This is my “before.”
Before the workshops.
Before the blog.
Before the refinements, the rewrites, the confidence of mastery.
Before the beacon was lit.
What you’re reading here isn’t the polished voice of a finished program. It’s a baseline. It’s the snapshot I took of myself when I decided to build Shinros. I’m sharing it because there’s a decent chance you’re standing in almost the same place.
You know AI can do more. You’ve tried prompts from LinkedIn. You’ve watched coworkers copy-paste magic phrases into ChatGPT. Sometimes it lands. A lot of the time, you’re guessing.
This blog is where I stop guessing in public. And I’ll start with the first test I gave myself.
The Diagnostic: Module 0 Assessment
Module 0 in my course is about orientation and clarity. No prep. No research. No “cheat sheets.” You sit down, you answer a controlled set of questions about prompting and LLM behavior using only what you already understand.

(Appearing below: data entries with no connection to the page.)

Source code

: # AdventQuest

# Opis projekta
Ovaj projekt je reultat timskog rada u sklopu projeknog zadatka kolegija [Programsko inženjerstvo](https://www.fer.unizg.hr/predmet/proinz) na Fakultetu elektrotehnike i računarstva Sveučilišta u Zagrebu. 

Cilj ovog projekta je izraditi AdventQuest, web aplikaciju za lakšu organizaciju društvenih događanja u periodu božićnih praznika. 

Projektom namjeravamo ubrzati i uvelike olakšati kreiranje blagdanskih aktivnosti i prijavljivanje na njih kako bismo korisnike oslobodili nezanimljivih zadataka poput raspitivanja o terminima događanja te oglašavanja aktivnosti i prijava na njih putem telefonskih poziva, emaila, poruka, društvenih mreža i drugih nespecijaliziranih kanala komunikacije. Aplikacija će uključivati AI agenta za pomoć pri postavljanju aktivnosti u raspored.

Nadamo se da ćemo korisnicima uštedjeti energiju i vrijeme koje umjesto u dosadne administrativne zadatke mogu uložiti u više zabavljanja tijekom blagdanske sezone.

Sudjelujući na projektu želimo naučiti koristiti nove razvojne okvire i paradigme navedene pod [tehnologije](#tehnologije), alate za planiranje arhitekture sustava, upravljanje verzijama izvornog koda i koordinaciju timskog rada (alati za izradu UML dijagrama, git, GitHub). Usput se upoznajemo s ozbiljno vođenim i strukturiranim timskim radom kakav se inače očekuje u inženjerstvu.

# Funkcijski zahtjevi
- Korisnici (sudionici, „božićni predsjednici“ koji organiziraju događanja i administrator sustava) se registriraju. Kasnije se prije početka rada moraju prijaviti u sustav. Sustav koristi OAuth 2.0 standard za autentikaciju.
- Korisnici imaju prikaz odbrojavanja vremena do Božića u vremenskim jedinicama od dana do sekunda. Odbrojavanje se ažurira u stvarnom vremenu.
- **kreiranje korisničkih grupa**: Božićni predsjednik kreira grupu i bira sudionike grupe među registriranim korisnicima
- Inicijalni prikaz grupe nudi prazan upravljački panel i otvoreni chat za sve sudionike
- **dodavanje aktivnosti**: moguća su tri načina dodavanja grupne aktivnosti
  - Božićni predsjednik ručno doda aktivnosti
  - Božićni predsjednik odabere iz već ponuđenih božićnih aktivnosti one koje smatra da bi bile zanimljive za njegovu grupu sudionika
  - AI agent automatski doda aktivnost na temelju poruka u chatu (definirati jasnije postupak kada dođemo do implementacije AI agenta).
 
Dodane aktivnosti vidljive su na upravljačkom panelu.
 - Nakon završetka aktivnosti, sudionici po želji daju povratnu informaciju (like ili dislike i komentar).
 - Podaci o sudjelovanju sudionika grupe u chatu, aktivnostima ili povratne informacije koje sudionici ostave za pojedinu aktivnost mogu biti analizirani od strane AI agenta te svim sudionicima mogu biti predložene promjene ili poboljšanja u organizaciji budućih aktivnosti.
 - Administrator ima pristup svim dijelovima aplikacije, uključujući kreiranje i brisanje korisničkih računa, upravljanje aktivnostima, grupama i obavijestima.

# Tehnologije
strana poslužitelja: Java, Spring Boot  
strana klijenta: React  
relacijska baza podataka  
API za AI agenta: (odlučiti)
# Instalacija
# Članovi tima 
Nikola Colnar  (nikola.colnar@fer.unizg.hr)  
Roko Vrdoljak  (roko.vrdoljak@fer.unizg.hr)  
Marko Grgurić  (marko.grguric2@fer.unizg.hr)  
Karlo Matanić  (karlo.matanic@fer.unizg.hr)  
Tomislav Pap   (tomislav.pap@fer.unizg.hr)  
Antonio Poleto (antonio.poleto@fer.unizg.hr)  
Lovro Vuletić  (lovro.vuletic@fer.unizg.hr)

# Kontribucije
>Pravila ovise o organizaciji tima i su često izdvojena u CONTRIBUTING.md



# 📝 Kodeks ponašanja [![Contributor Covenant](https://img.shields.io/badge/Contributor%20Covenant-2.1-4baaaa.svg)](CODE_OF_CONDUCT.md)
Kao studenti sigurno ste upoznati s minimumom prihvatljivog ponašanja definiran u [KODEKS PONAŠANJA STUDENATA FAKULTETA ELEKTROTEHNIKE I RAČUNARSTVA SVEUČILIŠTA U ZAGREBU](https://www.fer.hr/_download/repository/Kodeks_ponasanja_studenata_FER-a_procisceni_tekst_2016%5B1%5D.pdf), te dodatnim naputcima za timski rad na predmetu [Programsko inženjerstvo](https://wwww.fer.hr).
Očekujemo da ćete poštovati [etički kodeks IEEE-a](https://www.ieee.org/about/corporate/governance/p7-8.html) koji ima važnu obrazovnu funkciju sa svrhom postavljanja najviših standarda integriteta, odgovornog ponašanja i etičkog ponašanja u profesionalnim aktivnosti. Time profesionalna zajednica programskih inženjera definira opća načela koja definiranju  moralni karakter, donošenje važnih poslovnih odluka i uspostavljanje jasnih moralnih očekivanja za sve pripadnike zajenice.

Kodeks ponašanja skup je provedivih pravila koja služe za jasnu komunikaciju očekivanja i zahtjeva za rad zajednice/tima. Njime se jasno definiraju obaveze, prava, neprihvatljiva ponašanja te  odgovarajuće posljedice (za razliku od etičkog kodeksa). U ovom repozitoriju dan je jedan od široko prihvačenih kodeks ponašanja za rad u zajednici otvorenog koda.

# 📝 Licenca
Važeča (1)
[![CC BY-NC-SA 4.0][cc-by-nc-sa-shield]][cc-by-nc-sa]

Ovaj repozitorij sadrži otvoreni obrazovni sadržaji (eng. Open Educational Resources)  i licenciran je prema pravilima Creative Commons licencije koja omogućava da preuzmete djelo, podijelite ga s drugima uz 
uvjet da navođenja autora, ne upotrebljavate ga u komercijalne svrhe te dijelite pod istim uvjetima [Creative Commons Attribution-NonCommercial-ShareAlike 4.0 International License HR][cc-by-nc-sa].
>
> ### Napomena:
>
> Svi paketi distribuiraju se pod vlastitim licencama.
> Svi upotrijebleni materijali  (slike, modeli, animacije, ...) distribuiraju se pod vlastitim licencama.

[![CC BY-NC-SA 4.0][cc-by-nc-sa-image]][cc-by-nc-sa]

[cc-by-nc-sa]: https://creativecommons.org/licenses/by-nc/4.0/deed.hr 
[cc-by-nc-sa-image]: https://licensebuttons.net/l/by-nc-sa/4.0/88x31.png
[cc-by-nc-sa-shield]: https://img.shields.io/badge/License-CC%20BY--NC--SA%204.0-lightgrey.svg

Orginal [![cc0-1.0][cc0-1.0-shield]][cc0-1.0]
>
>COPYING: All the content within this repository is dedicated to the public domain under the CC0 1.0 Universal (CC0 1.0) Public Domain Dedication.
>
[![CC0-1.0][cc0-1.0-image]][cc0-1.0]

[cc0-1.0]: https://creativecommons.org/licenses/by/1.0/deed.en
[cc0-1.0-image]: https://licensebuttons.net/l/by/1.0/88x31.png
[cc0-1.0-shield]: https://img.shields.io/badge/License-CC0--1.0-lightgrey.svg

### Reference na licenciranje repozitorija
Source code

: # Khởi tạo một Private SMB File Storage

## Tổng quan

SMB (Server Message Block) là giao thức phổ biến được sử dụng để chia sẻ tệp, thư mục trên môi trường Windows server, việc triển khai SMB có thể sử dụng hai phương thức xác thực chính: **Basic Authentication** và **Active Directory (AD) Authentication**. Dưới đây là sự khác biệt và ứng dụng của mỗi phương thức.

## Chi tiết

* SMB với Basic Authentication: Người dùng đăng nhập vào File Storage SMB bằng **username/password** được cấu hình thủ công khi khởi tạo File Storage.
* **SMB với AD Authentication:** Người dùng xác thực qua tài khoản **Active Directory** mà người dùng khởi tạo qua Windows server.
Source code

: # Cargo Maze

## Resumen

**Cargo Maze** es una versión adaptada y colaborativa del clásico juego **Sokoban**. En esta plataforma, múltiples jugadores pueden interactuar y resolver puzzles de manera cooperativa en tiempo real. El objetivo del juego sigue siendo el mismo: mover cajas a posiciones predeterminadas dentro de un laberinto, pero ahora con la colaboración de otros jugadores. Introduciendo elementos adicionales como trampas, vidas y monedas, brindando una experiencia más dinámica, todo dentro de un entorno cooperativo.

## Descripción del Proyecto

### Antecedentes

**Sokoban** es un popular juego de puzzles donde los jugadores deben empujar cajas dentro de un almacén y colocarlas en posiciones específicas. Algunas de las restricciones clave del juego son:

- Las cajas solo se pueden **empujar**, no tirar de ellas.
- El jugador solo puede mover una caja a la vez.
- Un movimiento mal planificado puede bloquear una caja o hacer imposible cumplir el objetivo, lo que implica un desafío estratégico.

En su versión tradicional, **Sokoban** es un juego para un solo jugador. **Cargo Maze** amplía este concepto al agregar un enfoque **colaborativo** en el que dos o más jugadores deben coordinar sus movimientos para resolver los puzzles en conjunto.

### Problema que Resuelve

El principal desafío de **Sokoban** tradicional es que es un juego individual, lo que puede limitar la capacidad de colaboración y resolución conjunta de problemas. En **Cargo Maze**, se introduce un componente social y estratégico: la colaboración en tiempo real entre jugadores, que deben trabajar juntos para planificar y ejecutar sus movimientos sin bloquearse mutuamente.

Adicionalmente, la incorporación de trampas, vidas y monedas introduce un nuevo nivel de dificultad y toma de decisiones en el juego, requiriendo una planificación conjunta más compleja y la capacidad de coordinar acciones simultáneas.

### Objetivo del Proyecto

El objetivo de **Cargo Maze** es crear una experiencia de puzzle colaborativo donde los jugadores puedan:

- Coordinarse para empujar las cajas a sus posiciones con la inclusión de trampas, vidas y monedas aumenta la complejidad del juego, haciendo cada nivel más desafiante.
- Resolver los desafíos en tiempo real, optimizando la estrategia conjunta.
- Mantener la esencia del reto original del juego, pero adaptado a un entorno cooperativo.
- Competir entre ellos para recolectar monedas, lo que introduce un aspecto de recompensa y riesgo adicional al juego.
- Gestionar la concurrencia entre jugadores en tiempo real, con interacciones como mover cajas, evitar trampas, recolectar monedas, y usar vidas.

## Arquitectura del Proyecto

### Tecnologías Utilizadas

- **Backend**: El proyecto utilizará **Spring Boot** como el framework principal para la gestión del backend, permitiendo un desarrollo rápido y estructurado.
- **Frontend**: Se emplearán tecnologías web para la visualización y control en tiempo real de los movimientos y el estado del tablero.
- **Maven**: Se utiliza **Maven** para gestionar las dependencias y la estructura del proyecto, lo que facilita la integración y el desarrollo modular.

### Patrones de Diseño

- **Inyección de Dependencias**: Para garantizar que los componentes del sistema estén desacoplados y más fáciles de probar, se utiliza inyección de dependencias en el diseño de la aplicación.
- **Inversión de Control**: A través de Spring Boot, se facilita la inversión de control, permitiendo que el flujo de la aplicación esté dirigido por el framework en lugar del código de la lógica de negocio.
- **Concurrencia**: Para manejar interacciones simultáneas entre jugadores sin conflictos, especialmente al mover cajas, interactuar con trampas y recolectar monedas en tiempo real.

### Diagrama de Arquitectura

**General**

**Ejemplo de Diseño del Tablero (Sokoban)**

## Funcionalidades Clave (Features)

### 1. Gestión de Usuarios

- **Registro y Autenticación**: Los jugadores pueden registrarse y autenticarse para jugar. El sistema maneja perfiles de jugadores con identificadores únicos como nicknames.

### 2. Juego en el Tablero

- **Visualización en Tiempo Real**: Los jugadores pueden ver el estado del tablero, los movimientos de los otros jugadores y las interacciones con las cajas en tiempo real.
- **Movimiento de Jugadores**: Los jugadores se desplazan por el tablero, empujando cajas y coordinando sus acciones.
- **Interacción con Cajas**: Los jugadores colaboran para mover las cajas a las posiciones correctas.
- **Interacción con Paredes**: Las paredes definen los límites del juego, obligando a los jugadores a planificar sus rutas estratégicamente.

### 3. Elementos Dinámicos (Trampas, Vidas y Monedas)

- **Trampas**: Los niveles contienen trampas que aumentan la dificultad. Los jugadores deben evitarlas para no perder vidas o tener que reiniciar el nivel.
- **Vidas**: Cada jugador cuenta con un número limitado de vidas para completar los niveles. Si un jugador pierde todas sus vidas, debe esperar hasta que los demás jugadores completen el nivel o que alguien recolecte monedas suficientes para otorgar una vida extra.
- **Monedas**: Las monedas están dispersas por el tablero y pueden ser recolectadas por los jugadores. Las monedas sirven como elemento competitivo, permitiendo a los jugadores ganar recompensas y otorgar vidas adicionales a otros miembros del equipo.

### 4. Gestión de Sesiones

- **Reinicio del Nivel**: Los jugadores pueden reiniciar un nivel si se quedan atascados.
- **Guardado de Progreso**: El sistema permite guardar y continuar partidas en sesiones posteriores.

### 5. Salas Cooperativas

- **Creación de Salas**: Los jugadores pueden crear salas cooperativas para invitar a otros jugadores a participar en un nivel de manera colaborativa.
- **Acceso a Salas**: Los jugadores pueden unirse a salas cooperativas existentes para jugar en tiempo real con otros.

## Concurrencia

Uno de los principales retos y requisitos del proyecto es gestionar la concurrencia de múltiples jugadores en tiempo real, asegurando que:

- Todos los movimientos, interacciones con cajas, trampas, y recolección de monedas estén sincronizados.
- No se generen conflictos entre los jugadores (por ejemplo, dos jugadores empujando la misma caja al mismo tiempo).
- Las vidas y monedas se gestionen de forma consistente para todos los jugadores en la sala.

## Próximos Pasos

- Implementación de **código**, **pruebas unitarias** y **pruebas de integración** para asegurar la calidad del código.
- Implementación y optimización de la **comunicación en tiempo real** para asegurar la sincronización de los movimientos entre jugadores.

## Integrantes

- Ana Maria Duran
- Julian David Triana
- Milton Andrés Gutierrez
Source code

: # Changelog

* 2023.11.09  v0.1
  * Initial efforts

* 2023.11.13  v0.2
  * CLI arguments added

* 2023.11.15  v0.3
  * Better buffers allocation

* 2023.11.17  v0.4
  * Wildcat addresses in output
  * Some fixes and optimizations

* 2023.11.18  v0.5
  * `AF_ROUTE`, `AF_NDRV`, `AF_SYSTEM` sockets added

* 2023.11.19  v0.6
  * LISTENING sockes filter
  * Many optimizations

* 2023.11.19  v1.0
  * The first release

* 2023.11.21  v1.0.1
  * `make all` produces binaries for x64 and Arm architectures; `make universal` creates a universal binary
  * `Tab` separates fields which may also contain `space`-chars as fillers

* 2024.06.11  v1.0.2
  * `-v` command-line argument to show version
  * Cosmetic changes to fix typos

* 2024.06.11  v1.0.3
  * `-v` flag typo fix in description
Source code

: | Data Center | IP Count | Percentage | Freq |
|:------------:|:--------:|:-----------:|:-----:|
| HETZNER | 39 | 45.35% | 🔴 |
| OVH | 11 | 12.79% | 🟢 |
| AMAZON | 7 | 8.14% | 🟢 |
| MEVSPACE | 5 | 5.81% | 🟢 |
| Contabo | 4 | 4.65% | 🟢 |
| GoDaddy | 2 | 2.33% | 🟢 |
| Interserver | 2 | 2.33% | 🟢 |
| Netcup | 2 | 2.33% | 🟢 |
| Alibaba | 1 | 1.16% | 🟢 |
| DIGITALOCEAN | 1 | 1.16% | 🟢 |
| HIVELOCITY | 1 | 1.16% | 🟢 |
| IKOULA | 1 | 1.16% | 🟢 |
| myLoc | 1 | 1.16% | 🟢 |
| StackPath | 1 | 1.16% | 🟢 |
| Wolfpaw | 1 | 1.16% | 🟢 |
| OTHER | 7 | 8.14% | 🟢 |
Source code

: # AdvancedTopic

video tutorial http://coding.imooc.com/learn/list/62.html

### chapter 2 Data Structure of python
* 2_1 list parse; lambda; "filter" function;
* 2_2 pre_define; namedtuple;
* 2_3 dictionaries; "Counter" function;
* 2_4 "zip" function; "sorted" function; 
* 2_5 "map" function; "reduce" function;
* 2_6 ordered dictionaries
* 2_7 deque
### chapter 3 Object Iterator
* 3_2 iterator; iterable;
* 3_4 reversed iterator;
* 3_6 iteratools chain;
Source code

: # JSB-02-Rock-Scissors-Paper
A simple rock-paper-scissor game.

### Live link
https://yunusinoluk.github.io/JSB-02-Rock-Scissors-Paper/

Then those answers get reviewed by three separate high-end language models: ChatGPT, Claude, and Grok. I’m not asking them to flatter me. I’m asking them to find cracks.
My starting scores:
The point of doing this wasn’t “Am I good?” The point was: What is already transferable to someone else on day one, and what still lives only in my head?
What I Got Right — and What I Missed
Q1: How LLMs Generate Responses
Score: 8 / 10
Prompt: Explain how LLMs generate responses. Be literal and technical. Avoid metaphor unless you need it.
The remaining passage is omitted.